La Cour européenne des droits de l'homme n'a été saisie qu'une seule fois d'une requête émanant d'un détenu se plaignant d'être placé sous vidéo-surveillance de manière permanente. Elle n'a pas eu à se prononcer sur le fond, le requérant n'ayant pas, sur ce point, épuisé les voies de recours internes (CEDH 3 avril 2014, Salvatore Riina c. Italie). Elle a, en revanche, admis, dès son arrêt Ilascu et autres c. Moldavie et Russie du 8 juillet 2004, qu'un traitement particulier, reposant sur l'isolement cellulaire, peut être infligé aux détenus considérés comme particulièrement dangereux. Le régime de surveillance entraine alors nécessairement une ingérence plus grande dans la vie privée du détenu.

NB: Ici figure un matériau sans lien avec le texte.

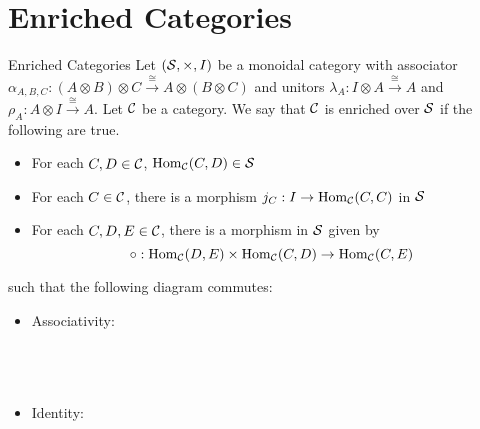 \documentclass[a4paper]{article}
\begin{document}
\section{Enriched Categories}
\begin{defn}{Enriched Categories}{} Let $(\mathcal{S},\times,I)$ be a monoidal category with associator $\alpha_{A,B,C}:(A\otimes B)\otimes C\overset{\cong}{\rightarrow}A\otimes (B\otimes C)$ and unitors $\lambda_A:I\otimes A\overset{\cong}{\rightarrow}A$ and $
\rho_A:A\otimes I\overset{\cong}{\rightarrow}A$. Let $\mathcal{C}$ be a category. We say that $\mathcal{C}$ is enriched over $\mathcal{S}$ if the following are true. 
\begin{itemize}
\item For each $C,D\in\mathcal{C}$, $\operatorname{Hom}_{\mathcal{C}}(C,D)\in\mathcal{S}$
\item For each $C\in\mathcal{C}$, there is a morphism $j_C:I\to\operatorname{Hom}_{\mathcal{C}}(C,C)$ in $\mathcal{S}$
\item For each $C,D,E\in\mathcal{C}$, there is a morphism in $\mathcal{S}$ given by $$\circ:\operatorname{Hom}_{\mathcal{C}}(D,E)\times\operatorname{Hom}_{\mathcal{C}}(C,D)\to\operatorname{Hom}_{\mathcal{C}}(C,E)$$
\end{itemize}
such that the following diagram commutes: 
\begin{itemize}
\item Associativity: \\~\\
\\~\\
\item Identity: \\~\\
\\~\\
\end{itemize}
\end{defn}
\end{document}

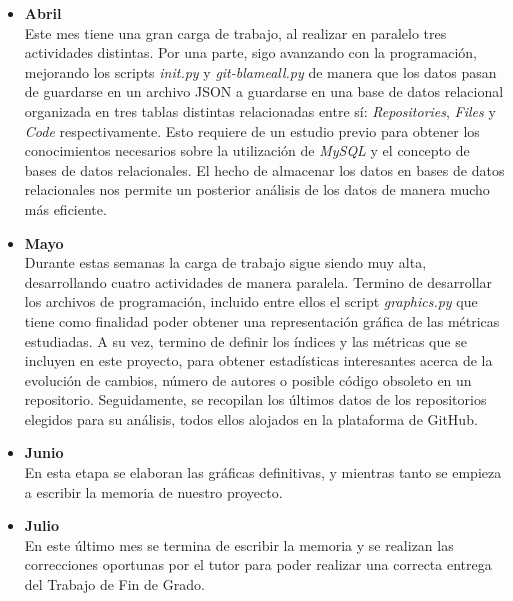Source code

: \documentclass[a4paper, 12pt]{book}
\begin{document}
\begin{itemize}
  \item \textbf{Abril}
  \\Este mes tiene una gran carga de trabajo, al realizar en paralelo tres actividades distintas. Por una parte, sigo avanzando con la programación, mejorando los scripts \textit{init.py} y \textit{git-blameall.py}
  de manera que los datos pasan de guardarse en un archivo JSON a guardarse en una base de datos relacional organizada en tres tablas distintas relacionadas entre sí: \textit{Repositories}, \textit{Files} y \textit{Code} respectivamente.
  Esto requiere de un estudio previo para obtener los conocimientos necesarios sobre la utilización de \textit{MySQL} y el concepto de bases de datos relacionales. El hecho de almacenar los datos en bases de datos
  relacionales nos permite un posterior análisis de los datos de manera mucho más eficiente.

  \item \textbf{Mayo}
  \\Durante estas semanas la carga de trabajo sigue siendo muy alta, desarrollando cuatro actividades de manera paralela. Termino de desarrollar los archivos de programación, incluido entre ellos el script \textit{graphics.py}
  que tiene como finalidad poder obtener una representación gráfica de las métricas estudiadas. A su vez, termino de definir los índices y las métricas que se incluyen en este proyecto, para obtener estadísticas interesantes
  acerca de la evolución de cambios, número de autores o posible código obsoleto en un repositorio. Seguidamente, se recopilan los últimos datos de los repositorios elegidos para su análisis, todos ellos alojados en la plataforma
  de GitHub.

  \item \textbf{Junio}
  \\En esta etapa se elaboran las gráficas definitivas, y mientras tanto se empieza a escribir la memoria de nuestro proyecto.

  \item \textbf{Julio}
  \\En este último mes se termina de escribir la memoria y se realizan las correcciones oportunas por el tutor para poder realizar una correcta entrega del Trabajo de Fin de Grado.

\end{itemize}


\end{document}
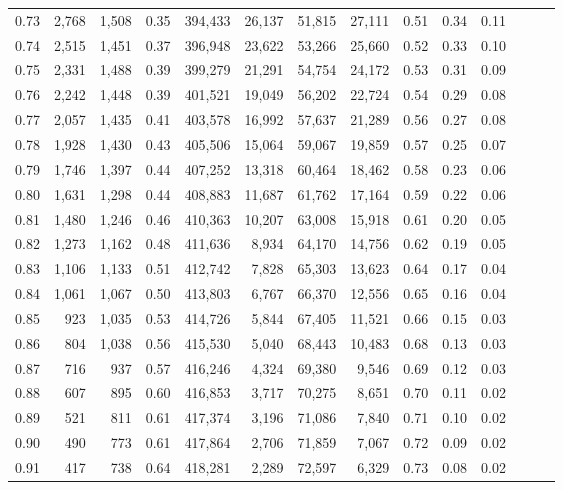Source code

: \begin{tabular}{rrrrrrrrrrrrrr}
0.73 &  2,768 &  1,508 &  0.35 &  394,433 &   26,137 &  51,815 &  27,111 &  0.51 &  0.34 &      0.11 \\
0.74 &  2,515 &  1,451 &  0.37 &  396,948 &   23,622 &  53,266 &  25,660 &  0.52 &  0.33 &      0.10 \\
0.75 &  2,331 &  1,488 &  0.39 &  399,279 &   21,291 &  54,754 &  24,172 &  0.53 &  0.31 &      0.09 \\
0.76 &  2,242 &  1,448 &  0.39 &  401,521 &   19,049 &  56,202 &  22,724 &  0.54 &  0.29 &      0.08 \\
0.77 &  2,057 &  1,435 &  0.41 &  403,578 &   16,992 &  57,637 &  21,289 &  0.56 &  0.27 &      0.08 \\
0.78 &  1,928 &  1,430 &  0.43 &  405,506 &   15,064 &  59,067 &  19,859 &  0.57 &  0.25 &      0.07 \\
0.79 &  1,746 &  1,397 &  0.44 &  407,252 &   13,318 &  60,464 &  18,462 &  0.58 &  0.23 &      0.06 \\
0.80 &  1,631 &  1,298 &  0.44 &  408,883 &   11,687 &  61,762 &  17,164 &  0.59 &  0.22 &      0.06 \\
0.81 &  1,480 &  1,246 &  0.46 &  410,363 &   10,207 &  63,008 &  15,918 &  0.61 &  0.20 &      0.05 \\
0.82 &  1,273 &  1,162 &  0.48 &  411,636 &    8,934 &  64,170 &  14,756 &  0.62 &  0.19 &      0.05 \\
0.83 &  1,106 &  1,133 &  0.51 &  412,742 &    7,828 &  65,303 &  13,623 &  0.64 &  0.17 &      0.04 \\
0.84 &  1,061 &  1,067 &  0.50 &  413,803 &    6,767 &  66,370 &  12,556 &  0.65 &  0.16 &      0.04 \\
0.85 &    923 &  1,035 &  0.53 &  414,726 &    5,844 &  67,405 &  11,521 &  0.66 &  0.15 &      0.03 \\
0.86 &    804 &  1,038 &  0.56 &  415,530 &    5,040 &  68,443 &  10,483 &  0.68 &  0.13 &      0.03 \\
0.87 &    716 &    937 &  0.57 &  416,246 &    4,324 &  69,380 &   9,546 &  0.69 &  0.12 &      0.03 \\
0.88 &    607 &    895 &  0.60 &  416,853 &    3,717 &  70,275 &   8,651 &  0.70 &  0.11 &      0.02 \\
0.89 &    521 &    811 &  0.61 &  417,374 &    3,196 &  71,086 &   7,840 &  0.71 &  0.10 &      0.02 \\
0.90 &    490 &    773 &  0.61 &  417,864 &    2,706 &  71,859 &   7,067 &  0.72 &  0.09 &      0.02 \\
0.91 &    417 &    738 &  0.64 &  418,281 &    2,289 &  72,597 &   6,329 &  0.73 &  0.08 &      0.02 \\

\end{tabular}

Doit-elle pour autant être rapportée dans les médias ? Si l'on considère la jurisprudence de la Cour européenne des droits de l'homme, la réponse ne fait guère de doute, car la manière dont Salah Abdeslam est traité en prison relève du "débat d'intérêt général", qui justifie, aux yeux de la Cour, que la liberté d'expression l'emporte sur le droit au respect de la vie privée. A l'inverse, il n'est pas tout à fait impossible de plaider la divulgation illicites de données couvertes par le secret professionnel, dès lors que l'arrêté de juin 2016 précise la liste des personnes habilitées à connaître ces données.

Sur ce plan, la plainte de Frank Berton, si elle est finalement déposée, présente l'intérêt de mettre en lumière le caractère inachevé de l'ensemble normatif actuellement en vigueur. Des arrêtés successifs, rédigés à la hâte et mal coordonnés, conduisent à une remise en cause, insidieuse mais réelle, d'un droit accordé aux parlementaires par la voie législative. La hiérarchie des normes est ainsi bousculée et les droits du parlement doublement méprisés. Deux atteintes beaucoup plus graves que celles portées à la vie privée de Salah Abdeslam.